In practice, this means that gender based discrimination does not only refer to women being treated as inferior or less capable than men. It also addresses the situations in which a person is mistreated because it fails to conform to the gender they were assigned at birth (e.g. women thought to be too masculine or men seen as too feminine facing mistreatment by peers in school, condemnation by broader society, discrimination at their workplace)

Levels of manifestation

Gender discrimination is manifested at different levels in society:

  • Ideology level - different cultural norms dictate the roles that women and men should take in the society (e.g. women should be the ones taking the role of offering care to children, of making sure the house is clean and tidy; men should take the role of being the “providers of the family” and the “head of the family”).
  • Institutional - originating from different ideologies existing at institutional level about the differences in ability or power that should exist between women and men (e.g. women earning less than men, or less women than men in leading position).
  • Interpersonal - based on the “traditional roles” and other norms in society, the relations between men and women transform accordingly (e.g. there are expectations from women, to care for the family and house, apart from the typical responsibilities.

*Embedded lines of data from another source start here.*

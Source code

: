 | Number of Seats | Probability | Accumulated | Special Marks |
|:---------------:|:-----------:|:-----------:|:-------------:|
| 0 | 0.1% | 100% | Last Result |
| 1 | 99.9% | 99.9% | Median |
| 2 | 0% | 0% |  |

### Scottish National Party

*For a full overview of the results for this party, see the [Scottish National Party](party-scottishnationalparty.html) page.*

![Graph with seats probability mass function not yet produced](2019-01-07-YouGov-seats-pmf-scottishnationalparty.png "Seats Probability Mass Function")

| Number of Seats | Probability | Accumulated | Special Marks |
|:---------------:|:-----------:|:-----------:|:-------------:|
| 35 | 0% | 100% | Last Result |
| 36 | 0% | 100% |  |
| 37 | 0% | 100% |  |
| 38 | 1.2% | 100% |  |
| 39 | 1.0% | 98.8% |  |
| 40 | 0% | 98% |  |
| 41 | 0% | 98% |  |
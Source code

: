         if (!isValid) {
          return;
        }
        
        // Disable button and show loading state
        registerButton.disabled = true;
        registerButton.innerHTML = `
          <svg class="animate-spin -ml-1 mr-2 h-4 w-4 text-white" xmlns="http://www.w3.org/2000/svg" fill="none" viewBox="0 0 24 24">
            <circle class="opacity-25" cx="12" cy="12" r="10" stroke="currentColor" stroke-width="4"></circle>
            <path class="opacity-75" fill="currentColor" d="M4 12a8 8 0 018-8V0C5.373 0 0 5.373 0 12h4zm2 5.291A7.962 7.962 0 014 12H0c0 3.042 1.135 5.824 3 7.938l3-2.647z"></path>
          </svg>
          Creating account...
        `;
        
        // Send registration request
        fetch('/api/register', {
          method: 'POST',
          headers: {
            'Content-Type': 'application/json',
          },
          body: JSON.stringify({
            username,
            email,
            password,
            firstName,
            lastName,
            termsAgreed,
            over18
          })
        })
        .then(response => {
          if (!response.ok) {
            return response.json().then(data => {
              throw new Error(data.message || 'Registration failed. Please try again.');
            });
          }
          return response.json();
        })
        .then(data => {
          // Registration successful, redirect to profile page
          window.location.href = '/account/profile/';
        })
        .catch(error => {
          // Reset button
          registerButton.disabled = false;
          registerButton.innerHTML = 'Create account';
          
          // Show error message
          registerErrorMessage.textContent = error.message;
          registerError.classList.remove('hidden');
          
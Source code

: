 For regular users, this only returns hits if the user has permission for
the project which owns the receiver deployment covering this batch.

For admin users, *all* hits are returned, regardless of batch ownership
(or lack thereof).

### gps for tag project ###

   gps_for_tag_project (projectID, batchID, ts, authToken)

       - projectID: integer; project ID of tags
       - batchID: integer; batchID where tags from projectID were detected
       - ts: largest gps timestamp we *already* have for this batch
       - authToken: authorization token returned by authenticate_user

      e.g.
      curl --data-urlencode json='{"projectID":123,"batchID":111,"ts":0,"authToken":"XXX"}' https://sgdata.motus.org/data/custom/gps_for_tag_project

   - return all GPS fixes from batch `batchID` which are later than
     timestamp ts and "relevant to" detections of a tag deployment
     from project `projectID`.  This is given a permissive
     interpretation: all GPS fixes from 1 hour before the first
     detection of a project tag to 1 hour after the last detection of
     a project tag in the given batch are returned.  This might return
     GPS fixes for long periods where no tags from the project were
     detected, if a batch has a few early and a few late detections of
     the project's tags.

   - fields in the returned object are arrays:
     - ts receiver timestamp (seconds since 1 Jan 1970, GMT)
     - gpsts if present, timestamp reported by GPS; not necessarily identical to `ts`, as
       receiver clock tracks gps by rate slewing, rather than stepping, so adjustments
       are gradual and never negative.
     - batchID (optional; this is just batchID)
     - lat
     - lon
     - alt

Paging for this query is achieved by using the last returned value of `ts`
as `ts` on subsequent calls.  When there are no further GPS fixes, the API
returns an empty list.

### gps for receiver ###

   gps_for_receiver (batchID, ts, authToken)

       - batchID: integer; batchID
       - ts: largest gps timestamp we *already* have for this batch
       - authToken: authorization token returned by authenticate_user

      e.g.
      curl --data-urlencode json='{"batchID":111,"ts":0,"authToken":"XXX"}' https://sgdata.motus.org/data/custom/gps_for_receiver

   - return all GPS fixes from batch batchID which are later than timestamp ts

If the house is not clean, then the pressure and blame are exclusively on the woman).
  • Individual - having these roles and norms so deeply rooted into the culture, also women begin to act according to this discriminatory behaviour (e.g. because it is so frequent and so accepted, a lot of women also consider domestic violence to be normal, even if they are the main victims of it).

The phenomenon has existed for so long and it is so deeply embedded in most of the world’s cultures, that some of its manifestations are not even acknowledged as a form of discrimination or oppression.

Forms of gender based discrimination*:


*You can find more information on this topic in the full version of the T-Kit, available for download (the left-side menu)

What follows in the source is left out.